Simple query, iteratively - RBAR argh...

  • I have a test procedure that select rows based on uniqueness in a column. It is simple to process using a loop, recursive, etc. But, without using recursive table constructors, or a loop, is proving quite challenging.

    Here's some sample data:

    [font="Courier New"]create TABLE t_input(

    c1INT,

    c2 INT,

    c3 INT,

    sq INT IDENTITY (1,1) ) ;

    insert t_input ( c1, c2, c3) values

    ( 1, 2, 3 ),

    ( 4, 1, 6),

    ( 1, 7, 8),

    ( 9, 2, 10),

    (11,12, 6),

    (13,14, 15),

    ( 9,20, 21),

    (22,23, 3);[/font]

    Here's the trival proc:

    ...

    BEGIN

    DECLARE zzz INT;

    DECLARE cnt INT;

    select cnt=count(*) FROM t_input;

    set zzz := 1;

    create TABLE #t1(

    c1INT,

    c2 INT,

    c3 INT);

    CREATE UNIQUE INDEX ix1 on #t1 ( c1 ) ;

    CREATE UNIQUE INDEX ix2 on #t1 ( c2 ) ;

    CREATE UNIQUE INDEX ix3 on #t1 ( c3 ) ;

    while ( zzz <= cnt )

    BEGIN

    insert into #t1

    select z.*

    FROM t_input as z

    WHERE not exists ( SELECT * FROM #t1 WHERE #t1.c1 = z.c1 ) and

    not exists ( SELECT * FROM #t1 WHERE #t1.c2 = z.c2 ) and

    not exists ( SELECT * FROM #t1 WHERE #t1.c3 = z.c3 )

    and z.sq = zzz;

    set zzz := zzz + 1;

    end;

    select * FROM #t1;

    ...

    Expected output:

    [font="Courier New"]c1c2c3sq

    -----------------------------

    1231

    4162

    1314156

    920217

    [/font]

    It should: select row#1, as it is first, nothing to stop it.

    select #2, the "1" in the second column is unique to column2.

    discard #3, the "1" in c1 is a dupe of #1.

    discard #4, the "2" in c2 is a dupe of #1.

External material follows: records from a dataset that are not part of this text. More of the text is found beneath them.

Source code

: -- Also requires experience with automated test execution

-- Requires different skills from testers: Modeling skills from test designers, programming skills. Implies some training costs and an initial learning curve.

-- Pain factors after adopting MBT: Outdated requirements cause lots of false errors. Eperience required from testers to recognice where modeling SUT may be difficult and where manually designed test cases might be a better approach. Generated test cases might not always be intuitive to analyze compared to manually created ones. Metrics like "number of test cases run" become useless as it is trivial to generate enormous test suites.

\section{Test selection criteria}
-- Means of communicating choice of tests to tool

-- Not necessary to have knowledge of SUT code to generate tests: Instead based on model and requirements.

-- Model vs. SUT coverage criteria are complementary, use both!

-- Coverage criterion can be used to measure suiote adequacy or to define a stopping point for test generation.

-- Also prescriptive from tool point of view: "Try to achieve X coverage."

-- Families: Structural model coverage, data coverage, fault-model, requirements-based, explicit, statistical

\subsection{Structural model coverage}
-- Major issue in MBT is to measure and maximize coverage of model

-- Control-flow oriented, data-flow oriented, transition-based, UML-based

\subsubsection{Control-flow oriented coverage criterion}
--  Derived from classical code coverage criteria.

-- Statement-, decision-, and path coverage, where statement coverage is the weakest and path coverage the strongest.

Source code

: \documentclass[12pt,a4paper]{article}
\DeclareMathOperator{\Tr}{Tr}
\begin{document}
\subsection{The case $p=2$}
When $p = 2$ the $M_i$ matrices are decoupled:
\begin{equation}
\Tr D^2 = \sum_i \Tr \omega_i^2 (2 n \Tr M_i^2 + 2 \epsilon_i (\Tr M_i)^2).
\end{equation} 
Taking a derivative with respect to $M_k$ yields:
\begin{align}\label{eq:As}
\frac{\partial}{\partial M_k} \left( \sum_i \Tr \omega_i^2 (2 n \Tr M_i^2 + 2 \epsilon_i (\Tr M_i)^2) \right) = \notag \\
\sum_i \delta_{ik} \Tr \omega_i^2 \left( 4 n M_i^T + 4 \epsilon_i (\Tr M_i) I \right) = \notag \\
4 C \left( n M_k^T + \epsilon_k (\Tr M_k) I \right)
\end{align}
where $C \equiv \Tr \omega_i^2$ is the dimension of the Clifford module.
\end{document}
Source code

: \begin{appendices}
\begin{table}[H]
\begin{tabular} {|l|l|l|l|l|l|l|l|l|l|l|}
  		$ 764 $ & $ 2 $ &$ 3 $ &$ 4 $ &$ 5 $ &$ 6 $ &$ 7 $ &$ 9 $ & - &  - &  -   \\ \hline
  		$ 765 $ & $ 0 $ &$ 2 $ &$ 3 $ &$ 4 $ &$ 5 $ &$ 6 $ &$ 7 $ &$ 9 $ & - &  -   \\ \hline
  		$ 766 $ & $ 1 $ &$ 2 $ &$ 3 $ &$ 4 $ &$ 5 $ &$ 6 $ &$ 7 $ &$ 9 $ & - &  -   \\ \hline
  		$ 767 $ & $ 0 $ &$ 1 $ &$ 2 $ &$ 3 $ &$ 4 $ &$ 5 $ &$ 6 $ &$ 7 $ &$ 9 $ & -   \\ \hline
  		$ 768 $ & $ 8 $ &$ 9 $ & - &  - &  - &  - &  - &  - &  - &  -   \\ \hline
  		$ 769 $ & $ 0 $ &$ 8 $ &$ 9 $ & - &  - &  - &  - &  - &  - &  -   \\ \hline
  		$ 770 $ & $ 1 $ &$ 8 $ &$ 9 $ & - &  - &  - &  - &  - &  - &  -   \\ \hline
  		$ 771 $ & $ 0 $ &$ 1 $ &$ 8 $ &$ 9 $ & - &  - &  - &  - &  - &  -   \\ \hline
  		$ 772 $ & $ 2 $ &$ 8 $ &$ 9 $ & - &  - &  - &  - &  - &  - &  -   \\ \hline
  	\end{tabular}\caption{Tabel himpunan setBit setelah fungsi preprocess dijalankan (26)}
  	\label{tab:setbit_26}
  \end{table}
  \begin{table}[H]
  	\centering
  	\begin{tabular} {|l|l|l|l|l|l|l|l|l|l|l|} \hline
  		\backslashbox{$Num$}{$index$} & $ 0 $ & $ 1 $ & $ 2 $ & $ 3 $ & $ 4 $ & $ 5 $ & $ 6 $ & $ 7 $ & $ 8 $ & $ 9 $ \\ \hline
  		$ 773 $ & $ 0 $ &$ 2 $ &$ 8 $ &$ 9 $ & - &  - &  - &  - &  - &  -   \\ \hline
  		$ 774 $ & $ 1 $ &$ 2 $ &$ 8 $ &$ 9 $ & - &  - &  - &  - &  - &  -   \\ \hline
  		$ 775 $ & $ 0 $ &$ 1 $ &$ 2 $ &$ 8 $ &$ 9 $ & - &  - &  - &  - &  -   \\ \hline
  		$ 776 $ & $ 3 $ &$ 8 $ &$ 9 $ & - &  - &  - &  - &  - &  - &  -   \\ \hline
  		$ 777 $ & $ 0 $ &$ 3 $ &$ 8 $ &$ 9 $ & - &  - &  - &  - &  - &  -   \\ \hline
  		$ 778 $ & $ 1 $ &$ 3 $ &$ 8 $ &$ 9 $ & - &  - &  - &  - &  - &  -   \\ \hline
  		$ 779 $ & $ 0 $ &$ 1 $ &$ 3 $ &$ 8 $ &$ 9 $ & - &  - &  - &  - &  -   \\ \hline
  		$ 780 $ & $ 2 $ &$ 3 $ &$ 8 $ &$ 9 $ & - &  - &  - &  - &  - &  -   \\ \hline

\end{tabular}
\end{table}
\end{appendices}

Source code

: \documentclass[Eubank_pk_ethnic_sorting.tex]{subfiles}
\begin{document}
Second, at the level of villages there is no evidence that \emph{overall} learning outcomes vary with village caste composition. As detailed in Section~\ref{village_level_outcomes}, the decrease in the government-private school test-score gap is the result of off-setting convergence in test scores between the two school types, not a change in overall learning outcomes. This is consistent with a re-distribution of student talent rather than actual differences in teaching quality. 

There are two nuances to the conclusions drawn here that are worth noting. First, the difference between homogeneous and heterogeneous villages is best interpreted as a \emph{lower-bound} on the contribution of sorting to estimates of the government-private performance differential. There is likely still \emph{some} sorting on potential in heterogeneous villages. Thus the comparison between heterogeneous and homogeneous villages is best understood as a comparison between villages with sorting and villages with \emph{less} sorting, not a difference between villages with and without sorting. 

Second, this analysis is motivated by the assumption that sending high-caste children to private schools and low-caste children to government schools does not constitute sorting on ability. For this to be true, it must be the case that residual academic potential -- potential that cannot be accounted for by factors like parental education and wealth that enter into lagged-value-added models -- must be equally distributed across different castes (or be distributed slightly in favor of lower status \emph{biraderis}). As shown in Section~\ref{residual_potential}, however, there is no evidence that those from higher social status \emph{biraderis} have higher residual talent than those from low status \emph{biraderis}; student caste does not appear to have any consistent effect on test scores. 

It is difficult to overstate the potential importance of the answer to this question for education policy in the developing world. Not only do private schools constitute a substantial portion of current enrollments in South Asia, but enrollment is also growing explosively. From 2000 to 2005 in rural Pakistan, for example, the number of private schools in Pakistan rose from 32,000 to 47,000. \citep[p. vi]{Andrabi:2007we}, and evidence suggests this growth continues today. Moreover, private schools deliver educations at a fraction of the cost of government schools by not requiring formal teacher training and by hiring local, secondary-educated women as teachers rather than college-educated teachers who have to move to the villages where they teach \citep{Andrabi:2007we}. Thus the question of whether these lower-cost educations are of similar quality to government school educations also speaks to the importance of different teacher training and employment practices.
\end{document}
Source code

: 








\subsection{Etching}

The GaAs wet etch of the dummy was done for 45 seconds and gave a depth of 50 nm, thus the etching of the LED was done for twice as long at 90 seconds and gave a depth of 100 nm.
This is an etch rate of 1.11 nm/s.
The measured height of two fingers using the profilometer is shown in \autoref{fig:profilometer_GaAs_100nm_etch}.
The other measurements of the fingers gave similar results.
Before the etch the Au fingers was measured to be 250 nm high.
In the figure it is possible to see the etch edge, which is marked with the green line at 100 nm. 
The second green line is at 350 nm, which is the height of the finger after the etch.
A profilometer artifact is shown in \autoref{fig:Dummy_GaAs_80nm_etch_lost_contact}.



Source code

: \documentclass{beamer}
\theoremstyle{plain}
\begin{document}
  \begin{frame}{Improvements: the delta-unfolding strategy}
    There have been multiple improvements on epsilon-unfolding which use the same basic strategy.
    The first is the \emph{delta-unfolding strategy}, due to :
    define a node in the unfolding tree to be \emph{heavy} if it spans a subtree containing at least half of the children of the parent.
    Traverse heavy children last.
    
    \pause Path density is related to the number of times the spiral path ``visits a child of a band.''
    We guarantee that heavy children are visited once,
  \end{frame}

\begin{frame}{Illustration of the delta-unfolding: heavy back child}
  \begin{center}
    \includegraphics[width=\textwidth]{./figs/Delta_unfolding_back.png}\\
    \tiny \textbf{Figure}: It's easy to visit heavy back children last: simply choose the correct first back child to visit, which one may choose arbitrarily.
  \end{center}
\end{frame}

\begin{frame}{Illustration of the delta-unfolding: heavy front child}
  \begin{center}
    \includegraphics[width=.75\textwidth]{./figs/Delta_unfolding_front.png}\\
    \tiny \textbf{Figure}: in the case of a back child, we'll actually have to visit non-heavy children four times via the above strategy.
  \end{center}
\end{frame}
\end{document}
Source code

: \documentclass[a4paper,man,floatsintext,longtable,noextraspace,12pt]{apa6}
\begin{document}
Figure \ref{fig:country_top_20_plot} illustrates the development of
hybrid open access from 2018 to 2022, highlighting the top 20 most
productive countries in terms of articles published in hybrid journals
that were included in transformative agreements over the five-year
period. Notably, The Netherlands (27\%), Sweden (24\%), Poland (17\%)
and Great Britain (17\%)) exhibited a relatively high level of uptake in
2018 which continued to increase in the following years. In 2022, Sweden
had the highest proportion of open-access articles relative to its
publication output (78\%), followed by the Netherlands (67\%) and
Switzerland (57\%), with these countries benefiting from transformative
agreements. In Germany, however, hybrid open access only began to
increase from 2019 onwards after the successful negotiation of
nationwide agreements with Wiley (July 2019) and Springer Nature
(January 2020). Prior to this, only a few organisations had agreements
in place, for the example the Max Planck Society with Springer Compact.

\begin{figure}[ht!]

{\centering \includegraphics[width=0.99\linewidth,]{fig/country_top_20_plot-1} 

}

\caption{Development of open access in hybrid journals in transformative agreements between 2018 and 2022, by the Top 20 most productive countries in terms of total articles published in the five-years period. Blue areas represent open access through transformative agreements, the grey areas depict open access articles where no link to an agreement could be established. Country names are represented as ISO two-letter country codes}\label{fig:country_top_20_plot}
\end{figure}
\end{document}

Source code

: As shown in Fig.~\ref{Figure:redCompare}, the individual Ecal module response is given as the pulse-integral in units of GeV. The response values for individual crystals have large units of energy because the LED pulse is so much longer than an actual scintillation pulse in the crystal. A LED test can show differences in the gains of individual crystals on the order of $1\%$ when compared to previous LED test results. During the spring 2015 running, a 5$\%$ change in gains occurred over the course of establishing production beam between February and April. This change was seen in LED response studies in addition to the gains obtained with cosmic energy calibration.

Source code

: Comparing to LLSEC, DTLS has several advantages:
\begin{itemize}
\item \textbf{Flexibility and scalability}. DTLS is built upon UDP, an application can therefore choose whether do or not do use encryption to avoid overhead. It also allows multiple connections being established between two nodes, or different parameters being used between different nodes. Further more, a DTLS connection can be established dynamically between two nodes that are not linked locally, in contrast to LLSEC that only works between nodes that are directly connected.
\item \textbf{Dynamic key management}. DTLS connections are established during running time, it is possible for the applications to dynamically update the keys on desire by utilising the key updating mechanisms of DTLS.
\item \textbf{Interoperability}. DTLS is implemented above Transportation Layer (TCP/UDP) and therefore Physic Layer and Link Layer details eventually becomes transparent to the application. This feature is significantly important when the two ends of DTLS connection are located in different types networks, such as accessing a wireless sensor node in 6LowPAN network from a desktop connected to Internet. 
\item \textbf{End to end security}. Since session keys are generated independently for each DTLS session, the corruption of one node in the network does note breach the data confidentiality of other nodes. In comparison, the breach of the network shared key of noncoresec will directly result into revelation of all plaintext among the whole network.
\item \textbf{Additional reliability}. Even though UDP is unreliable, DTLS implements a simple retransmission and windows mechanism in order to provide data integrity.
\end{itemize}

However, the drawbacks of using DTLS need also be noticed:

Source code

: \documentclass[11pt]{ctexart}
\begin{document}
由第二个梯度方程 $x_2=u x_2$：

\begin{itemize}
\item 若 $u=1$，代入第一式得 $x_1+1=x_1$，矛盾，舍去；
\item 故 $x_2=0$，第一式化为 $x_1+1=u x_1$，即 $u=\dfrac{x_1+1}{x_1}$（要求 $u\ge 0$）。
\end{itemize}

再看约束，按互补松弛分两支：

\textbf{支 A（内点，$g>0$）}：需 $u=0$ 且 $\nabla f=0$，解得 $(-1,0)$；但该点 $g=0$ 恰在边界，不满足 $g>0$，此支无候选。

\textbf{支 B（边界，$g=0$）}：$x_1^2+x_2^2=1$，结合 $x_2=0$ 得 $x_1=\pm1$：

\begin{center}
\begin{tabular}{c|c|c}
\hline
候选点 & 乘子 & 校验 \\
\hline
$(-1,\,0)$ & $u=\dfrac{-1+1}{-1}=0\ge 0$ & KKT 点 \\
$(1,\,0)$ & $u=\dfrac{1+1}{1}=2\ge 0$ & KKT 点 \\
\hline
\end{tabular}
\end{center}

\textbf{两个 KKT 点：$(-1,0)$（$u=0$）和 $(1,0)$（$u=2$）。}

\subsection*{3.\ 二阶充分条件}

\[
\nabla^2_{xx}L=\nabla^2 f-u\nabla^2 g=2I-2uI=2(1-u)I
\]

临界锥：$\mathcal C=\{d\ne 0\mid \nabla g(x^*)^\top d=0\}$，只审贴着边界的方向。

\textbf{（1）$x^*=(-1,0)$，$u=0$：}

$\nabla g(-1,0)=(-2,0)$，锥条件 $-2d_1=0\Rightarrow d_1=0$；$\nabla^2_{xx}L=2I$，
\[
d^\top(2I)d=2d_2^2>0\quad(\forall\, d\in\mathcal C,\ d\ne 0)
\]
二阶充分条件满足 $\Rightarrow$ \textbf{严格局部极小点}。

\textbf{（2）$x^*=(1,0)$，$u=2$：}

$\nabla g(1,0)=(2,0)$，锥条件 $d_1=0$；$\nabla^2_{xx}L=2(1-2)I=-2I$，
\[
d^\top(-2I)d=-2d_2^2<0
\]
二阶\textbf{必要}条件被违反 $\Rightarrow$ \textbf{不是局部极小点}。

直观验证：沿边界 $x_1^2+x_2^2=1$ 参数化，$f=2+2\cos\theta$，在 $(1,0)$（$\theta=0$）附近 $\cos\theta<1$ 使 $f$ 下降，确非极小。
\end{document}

    discard #5, the "6" in c3 is a dupe of #2.

    select #6

    select #7, though the "9" in c1 is a dupe of #4, we discarded #4, so we dont consider it a dupe.

    discard #8

    I've been trying to come up with a single statement that answers this. Problem is, it must run on version back to 2K.

    Closest I've come is:

    select q.* FROM t_input as q

    where q.sq in (

    select sq FROM (

    select c1, MIN(sq) as sq from t_input as t1

    where not exists ( select sq FROM t_input as t2 WHERE t2.c2 = t1.c2 and t2.sq < t1.sq )

    group by c1

    union all

    select c2, MIN(sq) as sq from t_input as t1

    where not exists ( select sq FROM t_input as t2 WHERE t2.c3 = t1.c3 and t2.sq < t1.sq )

    group by c2

    union all

    select c3, MIN(sq) as sq from t_input as t1

    group by c3

    ) as z

    group by sq having COUNT(*)=3 );

    But that fails because you will be tempted to remedy this by putting in a set of “where not exists” clauses within each inner select, but this just does one more step – you will need to have “where not exists” clauses within those, ad infinitum.

    Honor Super Omnia-
    Jason Miller

  • This can be done as a set based operation. It is not trivial but this looks like a homework problem so I think you should try to work it out on your own.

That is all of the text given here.